At a glance: Rhoda AI. Founded 2024, stealth until March 10, 2026. Headquarters: San Francisco. Product: FutureVision, a video-predictive robot intelligence platform. Funding: $450 million Series A at a $1.7 billion valuation. Investors: Khosla Ventures, Temasek, Mayfield, Capricorn Investment Group, Premji Invest, John Doerr, and others. CEO: Jagdeep Singh. Chief Science Officer: Eric Ryan Chan (Stanford, ex-WorldLabs). Target markets: manufacturing, logistics. Model architecture: Direct Video Action (DVA) — video-based pretraining on hundreds of millions of internet videos, fine-tuned on 10+ hours of teleoperation data per new task.
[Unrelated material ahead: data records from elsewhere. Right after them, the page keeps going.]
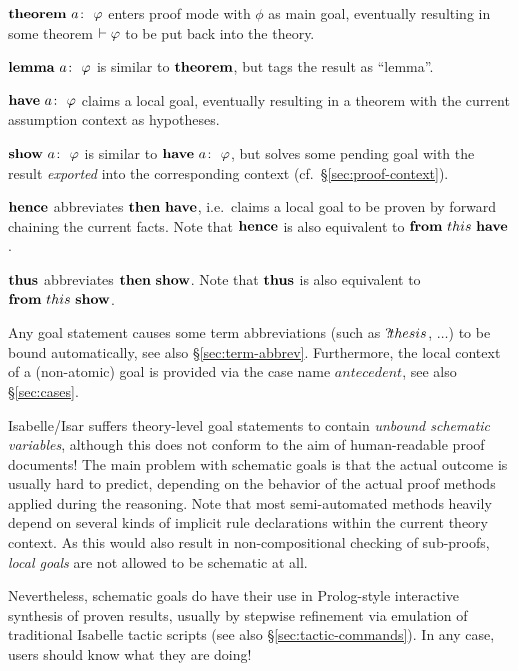\begin{descr}
\item [$\THEOREM{a}{\phi}$] enters proof mode with $\phi$ as main goal,
  eventually resulting in some theorem $\vdash \varphi$ to be put back into the
  theory.
\item [$\LEMMA{a}{\phi}$] is similar to ${\mathord{\mathbf{theorem}}}$, but tags the result as
  ``lemma''.
\item [$\HAVE{a}{\phi}$] claims a local goal, eventually resulting in a
  theorem with the current assumption context as hypotheses.
\item [$\SHOW{a}{\phi}$] is similar to $\HAVE{a}{\phi}$, but solves some
  pending goal with the result \emph{exported} into the corresponding context
  (cf.\ \S\ref{sec:proof-context}).
\item [${\mathord{\mathbf{hence}}}$] abbreviates ${\mathord{\mathbf{then}}}~{\mathord{\mathbf{have}}}$, i.e.\ claims a local goal
  to be proven by forward chaining the current facts.  Note that ${\mathord{\mathbf{hence}}}$
  is also equivalent to ${\mathord{\mathbf{from}}}~this~{\mathord{\mathbf{have}}}$.
\item [${\mathord{\mathbf{thus}}}$] abbreviates ${\mathord{\mathbf{then}}}~{\mathord{\mathbf{show}}}$.  Note that ${\mathord{\mathbf{thus}}}$ is
  also equivalent to ${\mathord{\mathbf{from}}}~this~{\mathord{\mathbf{show}}}$.
\end{descr}

Any goal statement causes some term abbreviations (such as ${?\!thesis}$,
$\dots$) to be bound automatically, see also \S\ref{sec:term-abbrev}.
Furthermore, the local context of a (non-atomic) goal is provided via the case
name $antecedent$, see also \S\ref{sec:cases}.

\medskip

\begin{warn}
  Isabelle/Isar suffers theory-level goal statements to contain \emph{unbound
    schematic variables}, although this does not conform to the aim of
  human-readable proof documents!  The main problem with schematic goals is
  that the actual outcome is usually hard to predict, depending on the
  behavior of the actual proof methods applied during the reasoning.  Note
  that most semi-automated methods heavily depend on several kinds of implicit
  rule declarations within the current theory context.  As this would also
  result in non-compositional checking of sub-proofs, \emph{local goals} are
  not allowed to be schematic at all.
  
  Nevertheless, schematic goals do have their use in Prolog-style interactive
  synthesis of proven results, usually by stepwise refinement via emulation of
  traditional Isabelle tactic scripts (see also \S\ref{sec:tactic-commands}).
  In any case, users should know what they are doing!
\end{warn}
Part of our AI Companies & Tools reviews.
The premise of Rhoda AI is that the most important thing a robot can learn is not what to do — it is what happens next. If a robot can predict the immediate future of its physical environment in video form, it can derive actions from those predictions rather than from rigid rules or reward functions. This is the bet behind FutureVision, the platform Rhoda unveiled on March 10, 2026 after 18 months of building in stealth.
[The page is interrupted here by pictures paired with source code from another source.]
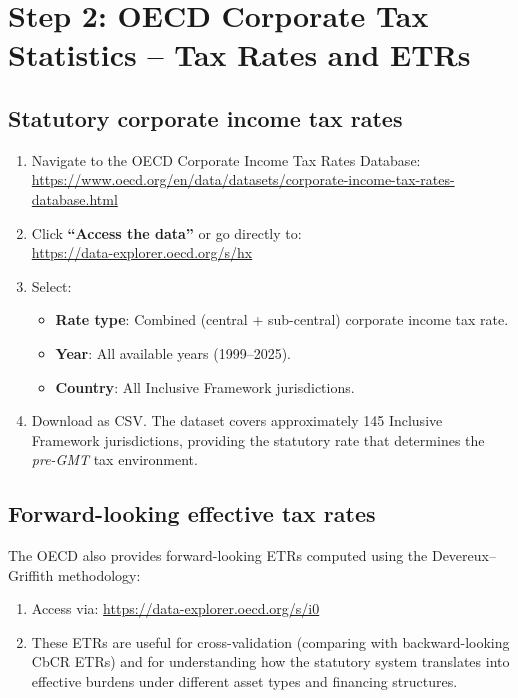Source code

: \documentclass[12pt,a4paper]{article}
\begin{document}
\section{Step 2: OECD Corporate Tax Statistics -- Tax Rates and ETRs}\label{sec:taxrates}

\subsection{Statutory corporate income tax rates}

\begin{enumerate}
\item Navigate to the OECD Corporate Income Tax Rates Database:\\
\url{https://www.oecd.org/en/data/datasets/corporate-income-tax-rates-database.html}

\item Click \textbf{``Access the data''} or go directly to:\\
\url{https://data-explorer.oecd.org/s/hx}

\item Select:
\begin{itemize}
    \item \textbf{Rate type}: Combined (central + sub-central) corporate income tax rate.
    \item \textbf{Year}: All available years (1999--2025).
    \item \textbf{Country}: All Inclusive Framework jurisdictions.
\end{itemize}

\item Download as CSV.
The dataset covers approximately 145 Inclusive Framework jurisdictions, providing the statutory rate that determines the \emph{pre-GMT} tax environment.
\end{enumerate}

\subsection{Forward-looking effective tax rates}

The OECD also provides forward-looking ETRs computed using the Devereux--Griffith methodology:

\begin{enumerate}
\item Access via: \url{https://data-explorer.oecd.org/s/i0}
\item These ETRs are useful for cross-validation (comparing with backward-looking CbCR ETRs) and for understanding how the statutory system translates into effective burdens under different asset types and financing structures.
\end{enumerate}
\end{document}
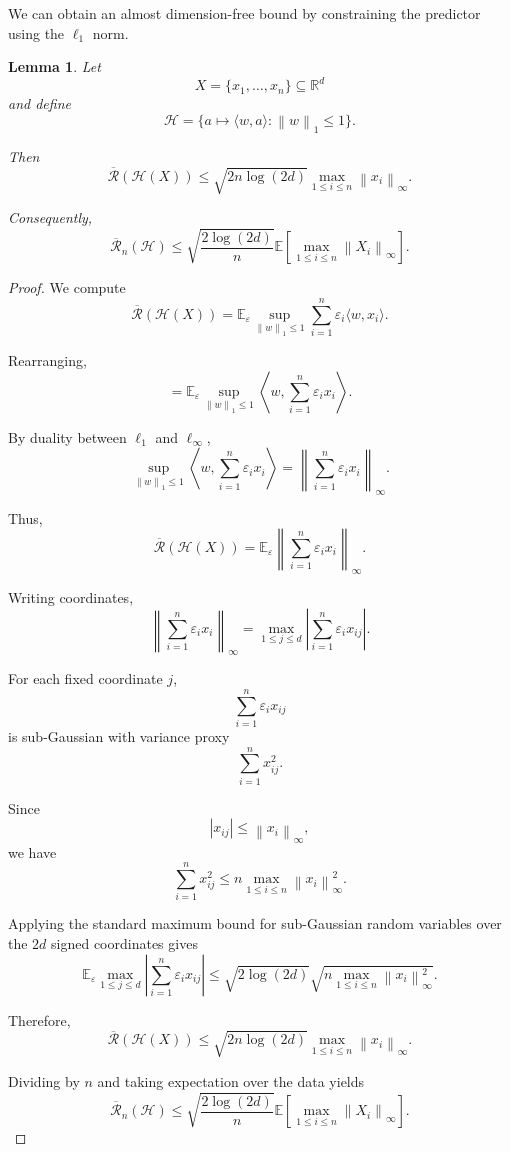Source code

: \documentclass[12pt,oneside]{book}
\numberwithin{equation}{section}
\theoremstyle{definition}
\theoremstyle{plain}
\newtheorem{lemma}{Lemma}[section]
\theoremstyle{remark}
\newcommand{\R}{\mathbb{R}}
\newcommand{\E}{\mathbb{E}}
\newcommand{\norm}[1]{\left\lVert #1 \right\rVert}
\begin{document}
We can obtain an almost dimension-free bound by constraining the predictor using the $\ell_1$ norm.

\begin{lemma}
Let
\[
X=\{x_1,\dots,x_n\}\subseteq\R^d
\]
and define
\[
\mathcal{H}
=
\{a\mapsto \langle w,a\rangle:\norm{w}_1\leq 1\}.
\]

Then
\[
\overline{\mathcal{R}}(\mathcal{H}(X))
\leq
\sqrt{2n\log(2d)}
\max_{1\leq i\leq n}\norm{x_i}_{\infty}.
\]

Consequently,
\[
\overline{\mathcal{R}}_n(\mathcal{H})
\leq
\sqrt{\frac{2\log(2d)}{n}}
\E\left[
\max_{1\leq i\leq n}\norm{X_i}_{\infty}
\right].
\]
\end{lemma}

\begin{proof}
We compute
\[
\overline{\mathcal{R}}(\mathcal{H}(X))
=
\E_\varepsilon
\sup_{\norm{w}_1\leq1}
\sum_{i=1}^n
\varepsilon_i\langle w,x_i\rangle.
\]

Rearranging,
\[
=
\E_\varepsilon
\sup_{\norm{w}_1\leq1}
\left\langle
w,
\sum_{i=1}^n\varepsilon_i x_i
\right\rangle.
\]

By duality between $\ell_1$ and $\ell_\infty$,
\[
\sup_{\norm{w}_1\leq1}
\left\langle
w,
\sum_{i=1}^n\varepsilon_i x_i
\right\rangle
=
\left\|
\sum_{i=1}^n\varepsilon_i x_i
\right\|_\infty.
\]

Thus,
\[
\overline{\mathcal{R}}(\mathcal{H}(X))
=
\E_\varepsilon
\left\|
\sum_{i=1}^n\varepsilon_i x_i
\right\|_\infty.
\]

Writing coordinates,
\[
\left\|
\sum_{i=1}^n\varepsilon_i x_i
\right\|_\infty
=
\max_{1\leq j\leq d}
\left|
\sum_{i=1}^n\varepsilon_i x_{ij}
\right|.
\]

For each fixed coordinate $j$,
\[
\sum_{i=1}^n\varepsilon_i x_{ij}
\]
is sub-Gaussian with variance proxy
\[
\sum_{i=1}^n x_{ij}^2.
\]

Since
\[
|x_{ij}|\leq \norm{x_i}_\infty,
\]
we have
\[
\sum_{i=1}^n x_{ij}^2
\leq
n\max_{1\leq i\leq n}\norm{x_i}_\infty^2.
\]

Applying the standard maximum bound for sub-Gaussian random variables over the $2d$ signed coordinates gives
\[
\E_\varepsilon
\max_{1\leq j\leq d}
\left|
\sum_{i=1}^n\varepsilon_i x_{ij}
\right|
\leq
\sqrt{2\log(2d)}
\sqrt{
n\max_{1\leq i\leq n}\norm{x_i}_\infty^2
}.
\]

Therefore,
\[
\overline{\mathcal{R}}(\mathcal{H}(X))
\leq
\sqrt{2n\log(2d)}
\max_{1\leq i\leq n}\norm{x_i}_\infty.
\]

Dividing by $n$ and taking expectation over the data yields
\[
\overline{\mathcal{R}}_n(\mathcal{H})
\leq
\sqrt{\frac{2\log(2d)}{n}}
\E\left[
\max_{1\leq i\leq n}\norm{X_i}_\infty
\right].
\]
\end{proof}
\end{document}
The approach is called video-predictive control. It is distinct from the two approaches that dominated robotics AI before 2025: classical reinforcement learning (optimizing for reward signals that are hard to define) and pure imitation learning (cloning human demonstrations, which generalizes poorly). Rhoda’s Direct Video Action architecture treats the real world as a video generation problem first. The robot observes, predicts the next frames, extracts actions from those predictions, and re-observes — cycling every few hundred milliseconds in a closed loop.
This review is based on public announcements, press releases, research publications, and third-party coverage. We have not tested Rhoda hardware or the FutureVision platform directly.
The Stealth Window
Rhoda AI was founded in approximately mid-2024 and operated in stealth for eighteen months before its March 2026 announcement. During that period, the company was unknown to the public, had no presence in press coverage, and conducted industrial pilots that were not disclosed until launch.
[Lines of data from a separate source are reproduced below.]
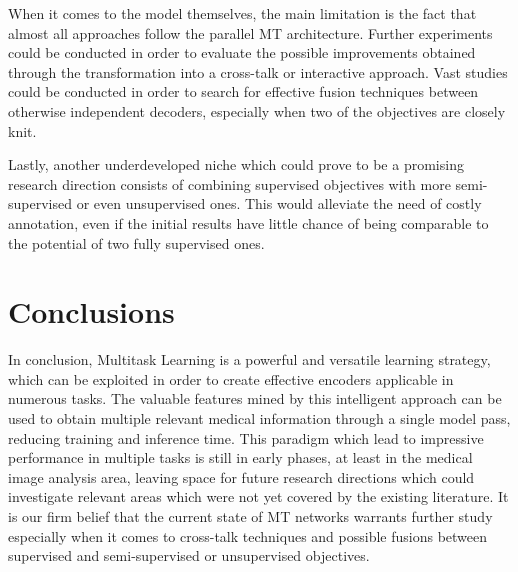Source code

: \documentclass[conference]{IEEEtran}
\begin{document}
When it comes to the model themselves, the main limitation is the fact that almost all approaches follow the parallel MT architecture. Further experiments could be conducted in order to evaluate the possible improvements obtained through the transformation into a cross-talk or interactive approach. Vast studies could be conducted in order to search for effective fusion techniques between otherwise independent decoders, especially when two of the objectives are closely knit. 

Lastly, another underdeveloped niche which could prove to be a promising research direction consists of combining supervised objectives with more semi-supervised or even unsupervised ones. This would alleviate the need of costly annotation, even if the initial results have little chance of being comparable to the potential of two fully supervised ones. 


\section{Conclusions}
\label{chapter:5-Conclusions}

In conclusion, Multitask Learning is a powerful and versatile learning strategy, which can be exploited in order to create effective encoders applicable in numerous tasks. The valuable features mined by this intelligent approach can be used to obtain multiple relevant medical information through a single model pass, reducing training and inference time. This paradigm which lead to impressive performance in multiple tasks is still in early phases, at least in the medical image analysis area, leaving space for future research directions which could investigate relevant areas which were not yet covered by the existing literature. It is our firm belief that the current state of MT networks warrants further study especially when it comes to  cross-talk techniques and possible fusions between supervised and semi-supervised or unsupervised objectives.  

\balance



%
%
%
% 








\end{document}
Eighteen months of stealth in the current AI environment is unusual. Most AI companies announce before they build, raise publicly announced pre-seed rounds within weeks of founding, and generate press coverage from day one. Rhoda deliberately chose the opposite: build a working system, validate it in real industrial environments, and raise with demonstrated deployments rather than paper architecture.
The $450 million Series A came with those validations in hand. The round was led by Khosla Ventures, with participation from Temasek, Mayfield, Capricorn Investment Group, Premji Invest, Leitmotif, Matter Venture Partners, Prelude Ventures, Xora, and John Doerr. That investor list — crossing US venture, Singapore sovereign wealth, impact-adjacent funds, and individual investors with hardware and deep-tech track records — suggests the due diligence on industrial performance was rigorous.
At $1.7 billion, the valuation is notable for a Series A with no prior public funding history. The comparison point is Physical Intelligence (pi), the San Francisco robotics AI company that raised a $600 million Series B in November 2025 at a $5.6 billion valuation. Rhoda’s entry valuation of $1.7 billion positions it as an earlier-stage company with a more concentrated technology bet, not yet competing on scale.
The Technology: Direct Video Action
The central technical claim Rhoda makes is that video-based pretraining transfers better to real-world robotic control than reinforcement learning or demonstration-based training alone.
The reasoning is intuitive: the physical world is continuous, and human intuition about physics (what falls, what slides, what breaks) is built from years of visual observation, not from reward functions. A model pretrained on hundreds of millions of internet videos — sports, cooking, construction, manufacturing, nature — has seen an enormous variety of physical cause-and-effect. That prior knowledge is what Rhoda calls the “motion prior”: a learned understanding of how objects in the world tend to move and interact.
The Direct Video Action (DVA) architecture works in two phases:
Pretraining on video. Rhoda trains foundation models on large-scale internet video to learn motion, physics, and the structure of physical environments. This is not robotic data — it is general video of the physical world. The models learn to predict future video frames: given what the robot sees now, what will the next few hundred milliseconds look like?
Fine-tuning on teleoperation. After pretraining, Rhoda fine-tunes models using teleoperation data — a human operator controlling the robot to demonstrate tasks. The key claim is that the strong motion prior from video pretraining means fine-tuning is dramatically more efficient: Rhoda reports that new tasks can be learned with as little as ten hours of teleoperation data. Comparable systems using pure imitation learning typically require orders of magnitude more demonstration data.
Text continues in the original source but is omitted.